[Task inputs Boundary: Start]
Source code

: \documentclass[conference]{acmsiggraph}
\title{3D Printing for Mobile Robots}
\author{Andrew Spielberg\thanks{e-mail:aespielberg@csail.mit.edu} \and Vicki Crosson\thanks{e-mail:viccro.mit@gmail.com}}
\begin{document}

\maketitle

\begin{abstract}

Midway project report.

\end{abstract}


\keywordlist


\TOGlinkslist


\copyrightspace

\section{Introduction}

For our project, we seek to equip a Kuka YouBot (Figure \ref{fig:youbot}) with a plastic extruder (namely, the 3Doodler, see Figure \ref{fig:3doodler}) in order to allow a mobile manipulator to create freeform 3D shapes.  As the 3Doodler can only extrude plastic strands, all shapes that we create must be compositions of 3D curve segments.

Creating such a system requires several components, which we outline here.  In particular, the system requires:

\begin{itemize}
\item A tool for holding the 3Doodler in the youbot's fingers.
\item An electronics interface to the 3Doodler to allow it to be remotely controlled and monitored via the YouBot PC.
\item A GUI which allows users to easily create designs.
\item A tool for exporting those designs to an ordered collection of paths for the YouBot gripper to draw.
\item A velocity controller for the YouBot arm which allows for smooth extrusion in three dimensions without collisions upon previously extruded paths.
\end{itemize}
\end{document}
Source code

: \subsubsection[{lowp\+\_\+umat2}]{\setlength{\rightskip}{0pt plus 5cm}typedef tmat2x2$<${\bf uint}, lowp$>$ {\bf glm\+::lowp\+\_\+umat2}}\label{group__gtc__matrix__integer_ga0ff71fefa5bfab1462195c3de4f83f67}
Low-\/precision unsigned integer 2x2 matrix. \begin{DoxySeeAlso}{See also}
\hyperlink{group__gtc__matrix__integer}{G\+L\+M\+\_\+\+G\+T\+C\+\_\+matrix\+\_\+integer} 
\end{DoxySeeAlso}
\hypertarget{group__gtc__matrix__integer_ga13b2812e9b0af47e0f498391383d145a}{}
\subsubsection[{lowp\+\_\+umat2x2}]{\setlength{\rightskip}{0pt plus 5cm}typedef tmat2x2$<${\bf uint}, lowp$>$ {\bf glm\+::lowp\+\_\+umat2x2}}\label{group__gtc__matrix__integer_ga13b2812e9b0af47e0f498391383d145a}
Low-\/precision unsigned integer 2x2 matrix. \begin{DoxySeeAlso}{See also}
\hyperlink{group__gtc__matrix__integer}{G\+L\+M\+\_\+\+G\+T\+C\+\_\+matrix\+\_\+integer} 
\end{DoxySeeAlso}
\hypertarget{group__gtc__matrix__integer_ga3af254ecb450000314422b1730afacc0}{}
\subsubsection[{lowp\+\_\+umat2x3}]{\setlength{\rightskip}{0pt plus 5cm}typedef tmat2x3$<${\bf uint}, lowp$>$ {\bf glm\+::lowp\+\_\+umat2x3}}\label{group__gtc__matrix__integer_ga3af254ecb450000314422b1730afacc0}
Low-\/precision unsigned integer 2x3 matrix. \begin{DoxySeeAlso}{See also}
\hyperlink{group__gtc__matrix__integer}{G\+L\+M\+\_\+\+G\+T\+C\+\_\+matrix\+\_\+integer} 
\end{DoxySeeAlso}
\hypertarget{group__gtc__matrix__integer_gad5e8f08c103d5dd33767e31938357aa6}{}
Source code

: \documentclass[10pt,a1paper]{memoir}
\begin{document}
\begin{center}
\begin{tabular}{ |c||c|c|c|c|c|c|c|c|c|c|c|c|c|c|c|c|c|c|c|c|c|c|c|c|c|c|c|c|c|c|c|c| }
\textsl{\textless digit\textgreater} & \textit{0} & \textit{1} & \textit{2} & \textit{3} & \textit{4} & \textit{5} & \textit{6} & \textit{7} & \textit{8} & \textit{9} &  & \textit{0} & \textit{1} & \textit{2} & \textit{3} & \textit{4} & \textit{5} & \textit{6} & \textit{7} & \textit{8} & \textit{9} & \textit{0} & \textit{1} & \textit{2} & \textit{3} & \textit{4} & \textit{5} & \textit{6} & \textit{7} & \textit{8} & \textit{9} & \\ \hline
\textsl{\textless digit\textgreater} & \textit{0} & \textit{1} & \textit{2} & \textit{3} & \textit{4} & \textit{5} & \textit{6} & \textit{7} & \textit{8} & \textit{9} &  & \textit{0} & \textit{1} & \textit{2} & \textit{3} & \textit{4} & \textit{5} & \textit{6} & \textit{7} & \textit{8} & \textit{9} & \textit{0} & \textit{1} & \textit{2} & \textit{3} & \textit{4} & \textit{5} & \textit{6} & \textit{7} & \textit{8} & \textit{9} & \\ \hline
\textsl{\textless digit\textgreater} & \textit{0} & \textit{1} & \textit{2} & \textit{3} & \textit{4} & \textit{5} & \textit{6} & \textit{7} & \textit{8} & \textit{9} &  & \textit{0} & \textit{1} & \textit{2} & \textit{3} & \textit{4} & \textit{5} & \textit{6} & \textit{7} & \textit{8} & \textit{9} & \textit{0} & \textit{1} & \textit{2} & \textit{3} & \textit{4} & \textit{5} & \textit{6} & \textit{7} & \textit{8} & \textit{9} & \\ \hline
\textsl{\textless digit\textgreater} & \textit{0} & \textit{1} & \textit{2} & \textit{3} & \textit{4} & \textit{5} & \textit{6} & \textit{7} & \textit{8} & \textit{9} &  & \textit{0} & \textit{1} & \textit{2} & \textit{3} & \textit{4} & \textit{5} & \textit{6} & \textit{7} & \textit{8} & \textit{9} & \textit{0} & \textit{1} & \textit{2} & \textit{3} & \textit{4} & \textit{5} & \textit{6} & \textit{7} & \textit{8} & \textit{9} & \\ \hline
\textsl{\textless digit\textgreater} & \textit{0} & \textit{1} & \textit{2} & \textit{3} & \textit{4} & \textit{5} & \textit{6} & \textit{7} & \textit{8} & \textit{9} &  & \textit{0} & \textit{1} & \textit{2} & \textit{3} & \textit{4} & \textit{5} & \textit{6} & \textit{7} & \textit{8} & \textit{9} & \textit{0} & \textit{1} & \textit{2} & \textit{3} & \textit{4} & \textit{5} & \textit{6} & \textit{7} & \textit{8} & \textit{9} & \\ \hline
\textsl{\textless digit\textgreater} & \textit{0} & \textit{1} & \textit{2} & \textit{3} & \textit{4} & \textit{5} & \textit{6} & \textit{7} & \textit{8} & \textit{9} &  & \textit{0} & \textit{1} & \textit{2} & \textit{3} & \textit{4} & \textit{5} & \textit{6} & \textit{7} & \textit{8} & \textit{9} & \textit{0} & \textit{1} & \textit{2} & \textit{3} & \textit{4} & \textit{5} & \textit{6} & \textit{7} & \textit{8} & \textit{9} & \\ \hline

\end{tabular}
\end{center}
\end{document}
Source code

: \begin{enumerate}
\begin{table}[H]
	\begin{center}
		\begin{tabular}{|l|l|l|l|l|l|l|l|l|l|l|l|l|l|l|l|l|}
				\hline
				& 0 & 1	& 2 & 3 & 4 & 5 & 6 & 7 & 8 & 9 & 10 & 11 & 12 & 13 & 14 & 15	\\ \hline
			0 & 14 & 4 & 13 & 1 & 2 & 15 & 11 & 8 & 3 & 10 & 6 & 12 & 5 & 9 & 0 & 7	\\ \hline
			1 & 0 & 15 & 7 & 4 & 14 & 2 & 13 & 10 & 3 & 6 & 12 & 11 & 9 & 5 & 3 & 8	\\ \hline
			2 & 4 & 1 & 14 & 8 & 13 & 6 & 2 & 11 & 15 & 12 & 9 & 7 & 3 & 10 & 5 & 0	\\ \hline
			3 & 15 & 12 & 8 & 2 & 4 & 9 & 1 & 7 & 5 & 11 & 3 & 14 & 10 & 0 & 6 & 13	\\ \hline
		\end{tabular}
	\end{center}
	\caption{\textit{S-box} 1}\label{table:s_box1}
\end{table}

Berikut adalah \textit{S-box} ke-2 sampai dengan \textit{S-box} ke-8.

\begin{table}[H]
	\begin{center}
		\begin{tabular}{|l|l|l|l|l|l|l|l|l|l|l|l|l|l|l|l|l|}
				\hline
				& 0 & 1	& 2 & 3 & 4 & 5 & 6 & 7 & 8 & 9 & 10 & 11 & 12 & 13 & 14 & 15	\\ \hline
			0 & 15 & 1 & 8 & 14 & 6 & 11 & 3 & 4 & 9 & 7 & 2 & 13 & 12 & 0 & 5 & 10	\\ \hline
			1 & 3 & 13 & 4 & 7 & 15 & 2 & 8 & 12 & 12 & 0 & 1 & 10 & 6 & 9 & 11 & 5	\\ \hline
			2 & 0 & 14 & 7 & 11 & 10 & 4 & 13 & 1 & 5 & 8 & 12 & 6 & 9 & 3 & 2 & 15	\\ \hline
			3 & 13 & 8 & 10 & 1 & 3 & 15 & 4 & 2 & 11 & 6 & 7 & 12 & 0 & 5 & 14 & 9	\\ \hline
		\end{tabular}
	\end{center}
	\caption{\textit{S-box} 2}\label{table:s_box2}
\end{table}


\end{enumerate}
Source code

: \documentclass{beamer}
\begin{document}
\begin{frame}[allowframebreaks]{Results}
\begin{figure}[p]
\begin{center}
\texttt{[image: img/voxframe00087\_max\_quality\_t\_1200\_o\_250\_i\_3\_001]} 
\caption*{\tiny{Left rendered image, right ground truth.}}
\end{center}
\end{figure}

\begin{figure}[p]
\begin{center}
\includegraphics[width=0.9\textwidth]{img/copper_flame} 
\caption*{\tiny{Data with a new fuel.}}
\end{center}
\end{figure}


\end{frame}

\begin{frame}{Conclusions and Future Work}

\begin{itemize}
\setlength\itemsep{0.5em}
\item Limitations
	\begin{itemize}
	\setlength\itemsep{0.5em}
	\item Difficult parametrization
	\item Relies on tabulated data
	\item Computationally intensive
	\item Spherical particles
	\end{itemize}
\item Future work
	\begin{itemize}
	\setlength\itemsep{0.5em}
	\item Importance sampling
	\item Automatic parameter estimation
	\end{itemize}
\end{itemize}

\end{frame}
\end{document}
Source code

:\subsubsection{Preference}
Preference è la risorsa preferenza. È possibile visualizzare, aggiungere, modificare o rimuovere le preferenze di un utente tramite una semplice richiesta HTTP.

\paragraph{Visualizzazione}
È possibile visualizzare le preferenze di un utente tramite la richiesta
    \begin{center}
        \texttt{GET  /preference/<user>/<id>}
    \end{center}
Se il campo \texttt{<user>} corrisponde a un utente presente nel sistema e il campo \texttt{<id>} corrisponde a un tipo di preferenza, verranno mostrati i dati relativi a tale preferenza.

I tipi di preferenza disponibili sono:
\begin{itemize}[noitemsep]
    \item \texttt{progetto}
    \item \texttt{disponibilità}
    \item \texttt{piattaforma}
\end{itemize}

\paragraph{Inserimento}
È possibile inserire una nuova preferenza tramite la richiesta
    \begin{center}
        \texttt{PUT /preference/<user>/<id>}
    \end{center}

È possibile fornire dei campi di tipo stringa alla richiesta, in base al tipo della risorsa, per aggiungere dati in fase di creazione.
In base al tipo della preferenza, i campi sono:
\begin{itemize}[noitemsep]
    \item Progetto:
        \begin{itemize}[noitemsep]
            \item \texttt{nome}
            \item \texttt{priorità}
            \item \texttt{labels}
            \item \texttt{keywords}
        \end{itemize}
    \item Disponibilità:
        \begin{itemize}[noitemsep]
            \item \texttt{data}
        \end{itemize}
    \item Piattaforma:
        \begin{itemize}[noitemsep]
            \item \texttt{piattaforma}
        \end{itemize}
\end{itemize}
[Task inputs Boundary: End]
» **Exercise requirements**:
Starting at the line that contains "In base al tipo della preferenza, i", retype each remaining line of the records exactly; that line and the last line are both included.

» **Solution**:
In base al tipo della preferenza, i campi sono:
\begin{itemize}[noitemsep]
    \item Progetto:
        \begin{itemize}[noitemsep]
            \item \texttt{nome}
            \item \texttt{priorità}
            \item \texttt{labels}
            \item \texttt{keywords}
        \end{itemize}
    \item Disponibilità:
        \begin{itemize}[noitemsep]
            \item \texttt{data}
        \end{itemize}
    \item Piattaforma:
        \begin{itemize}[noitemsep]
            \item \texttt{piattaforma}
        \end{itemize}
\end{itemize}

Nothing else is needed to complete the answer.